--- PROBLEM REQUIREMENTS ---
Copy each line of the listing where the word "need" can be found.

--- DATA SUPPLIED ---

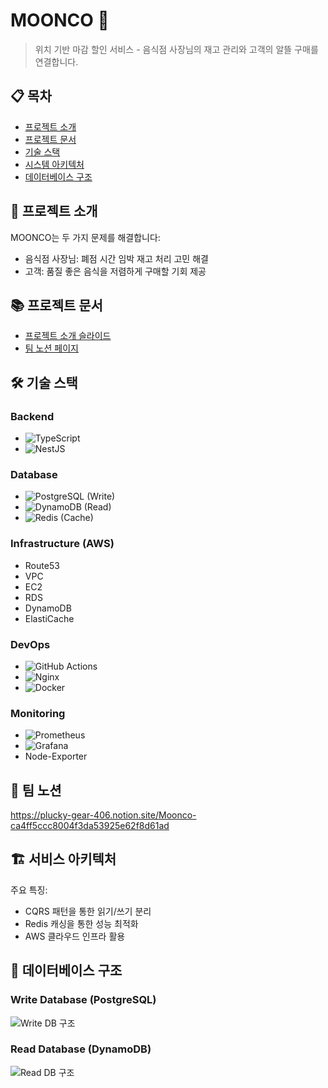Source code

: 
# MOONCO 🌙
> 위치 기반 마감 할인 서비스 - 음식점 사장님의 재고 관리와 고객의 알뜰 구매를 연결합니다.

## 📋 목차
- [프로젝트 소개](#-프로젝트-소개)
- [프로젝트 문서](#-프로젝트-문서)
- [기술 스택](#-기술-스택)
- [시스템 아키텍처](#-시스템-아키텍처)
- [데이터베이스 구조](#-데이터베이스-구조)


## 📌 프로젝트 소개
MOONCO는 두 가지 문제를 해결합니다:
- 음식점 사장님: 폐점 시간 임박 재고 처리 고민 해결
- 고객: 품질 좋은 음식을 저렴하게 구매할 기회 제공

## 📚 프로젝트 문서

- [프로젝트 소개 슬라이드](https://www.miricanvas.com/ko/v/13r3bod)
- [팀 노션 페이지](https://plucky-gear-406.notion.site/Moonco-ca4ff5ccc8004f3da53925e62f8d61ad)

## 🛠 기술 스택

### Backend
- ![TypeScript](https://img.shields.io/badge/TypeScript-3178C6?style=flat-square&logo=TypeScript&logoColor=white)
- ![NestJS](https://img.shields.io/badge/NestJS-E0234E?style=flat-square&logo=NestJS&logoColor=white)

### Database
- ![PostgreSQL](https://img.shields.io/badge/PostgreSQL-4169E1?style=flat-square&logo=PostgreSQL&logoColor=white) (Write)
- ![DynamoDB](https://img.shields.io/badge/DynamoDB-4053D6?style=flat-square&logo=Amazon%20DynamoDB&logoColor=white) (Read)
- ![Redis](https://img.shields.io/badge/Redis-DC382D?style=flat-square&logo=Redis&logoColor=white) (Cache)

### Infrastructure (AWS)
- Route53
- VPC
- EC2
- RDS
- DynamoDB
- ElastiCache

### DevOps
- ![GitHub Actions](https://img.shields.io/badge/GitHub%20Actions-2088FF?style=flat-square&logo=GitHub%20Actions&logoColor=white)
- ![Nginx](https://img.shields.io/badge/Nginx-009639?style=flat-square&logo=Nginx&logoColor=white)
- ![Docker](https://img.shields.io/badge/Docker-2496ED?style=flat-square&logo=Docker&logoColor=white)

### Monitoring
- ![Prometheus](https://img.shields.io/badge/Prometheus-E6522C?style=flat-square&logo=Prometheus&logoColor=white)
- ![Grafana](https://img.shields.io/badge/Grafana-F46800?style=flat-square&logo=Grafana&logoColor=white)
- Node-Exporter
  
## 📌 팀 노션 
https://plucky-gear-406.notion.site/Moonco-ca4ff5ccc8004f3da53925e62f8d61ad

## 🏗 서비스 아키텍처
주요 특징:
- CQRS 패턴을 통한 읽기/쓰기 분리
- Redis 캐싱을 통한 성능 최적화
- AWS 클라우드 인프라 활용

## 💾 데이터베이스 구조

### Write Database (PostgreSQL)
![Write DB 구조](https://github.com/user-attachments/assets/3b166f1d-7ab7-4f39-9f06-d908feaa5ec3)

### Read Database (DynamoDB)
![Read DB 구조](https://github.com/user-attachments/assets/a8d33340-e12b-4743-a8b3-f8f1bd7f70d2)


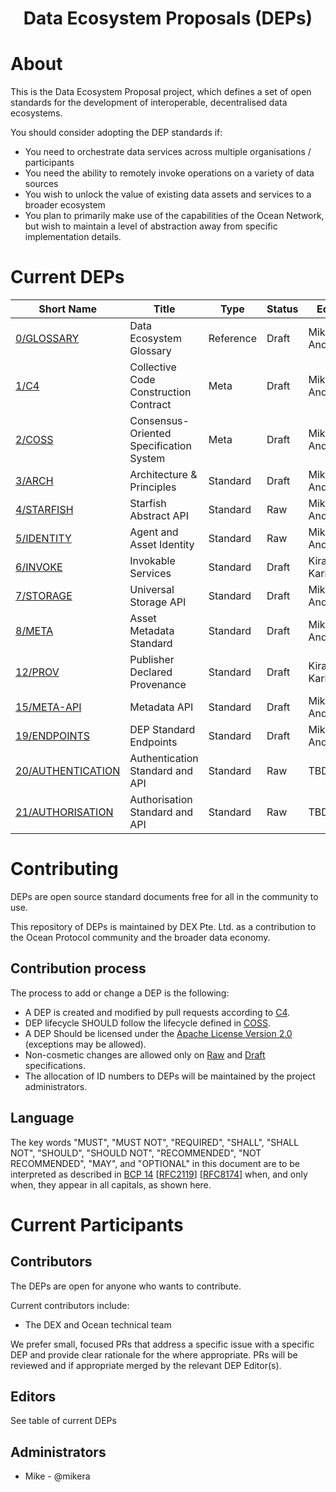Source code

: 
<h1 align="center">Data Ecosystem Proposals (DEPs)</h1>


# About

This is the Data Ecosystem Proposal project, which defines a set of open standards for the 
development of interoperable, decentralised data ecosystems.

You should consider adopting the DEP standards if:

- You need to orchestrate data services across multiple organisations / participants
- You need the ability to remotely invoke operations on a variety of data sources
- You wish to unlock the value of existing data assets and services to a broader ecosystem
- You plan to primarily make use of the capabilities of the Ocean Network, but wish to maintain a level of abstraction away from specific implementation details.


# Current DEPs

Short Name        | Title                                                        | Type         | Status     | Editor
------------------|--------------------------------------------------------------|--------------|------------|-------
[0/GLOSSARY](0)   | Data Ecosystem Glossary                                      | Reference    | Draft      | Mike Anderson
[1/C4](1)         | Collective Code Construction Contract                        | Meta         | Draft      | Mike Anderson
[2/COSS](2)       | Consensus-Oriented Specification System                      | Meta         | Draft      | Mike Anderson
[3/ARCH](3)       | Architecture & Principles                                    | Standard     | Draft      | Mike Anderson
[4/STARFISH](4)   | Starfish Abstract API                                        | Standard     | Raw        | Mike Anderson
[5/IDENTITY](5)   | Agent and Asset Identity                                     | Standard     | Raw        | Mike Anderson
[6/INVOKE](6)     | Invokable Services                                           | Standard     | Draft      | Kiran Karkera
[7/STORAGE](7)    | Universal Storage API                                        | Standard     | Draft      | Mike Anderson
[8/META](8)       | Asset Metadata Standard                                      | Standard     | Draft      | Mike Anderson
[12/PROV](12)     | Publisher Declared Provenance                                | Standard     | Draft      | Kiran Karkera
[15/META-API](15) | Metadata API                                                 | Standard     | Draft      | Mike Anderson
[19/ENDPOINTS](19)| DEP Standard Endpoints                                       | Standard     | Draft      | Mike Anderson
[20/AUTHENTICATION ](20)     | Authentication Standard and API                   | Standard     | Raw        | TBD
[21/AUTHORISATION ](21)     | Authorisation Standard and API                              | Standard     | Raw        | TBD


# Contributing

DEPs are open source standard documents free for all in the community to use.

This repository of DEPs is maintained by DEX Pte. Ltd. as a contribution to the Ocean Protocol community and the broader data economy.

## Contribution process

The process to add or change a DEP is the following:
- A DEP is created and modified by pull requests according to [C4](./1).
- DEP lifecycle SHOULD follow the lifecycle defined in [COSS](./2).
- A DEP Should be licensed under the [Apache License Version 2.0](./LICENSE) (exceptions may be allowed).
- Non-cosmetic changes are allowed only on [Raw](./2#raw-deps) and [Draft](./2#draft-deps) specifications.
- The allocation of ID numbers to DEPs will be maintained by the project administrators.

## Language

The key words "MUST", "MUST NOT", "REQUIRED", "SHALL", "SHALL NOT", "SHOULD", "SHOULD NOT", "RECOMMENDED", "NOT RECOMMENDED", "MAY", and "OPTIONAL" in this document are to be interpreted as described in [BCP 14](https://tools.ietf.org/html/bcp14) \[[RFC2119](https://tools.ietf.org/html/rfc2119)\] \[[RFC8174](https://tools.ietf.org/html/rfc8174)\] when, and only when, they appear in all capitals, as shown here.


# Current Participants

## Contributors

The DEPs are open for anyone who wants to contribute.

Current contributors include:
- The DEX and Ocean technical team

We prefer small, focused PRs that address a specific issue with a specific DEP and provide
clear rationale for the where appropriate. PRs will be reviewed and 
if appropriate merged by the relevant DEP Editor(s).


## Editors

See table of current DEPs

## Administrators

- Mike - @mikera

--- TASK RESPONSE ---
- You need to orchestrate data services across multiple organisations / participants
- You need the ability to remotely invoke operations on a variety of data sources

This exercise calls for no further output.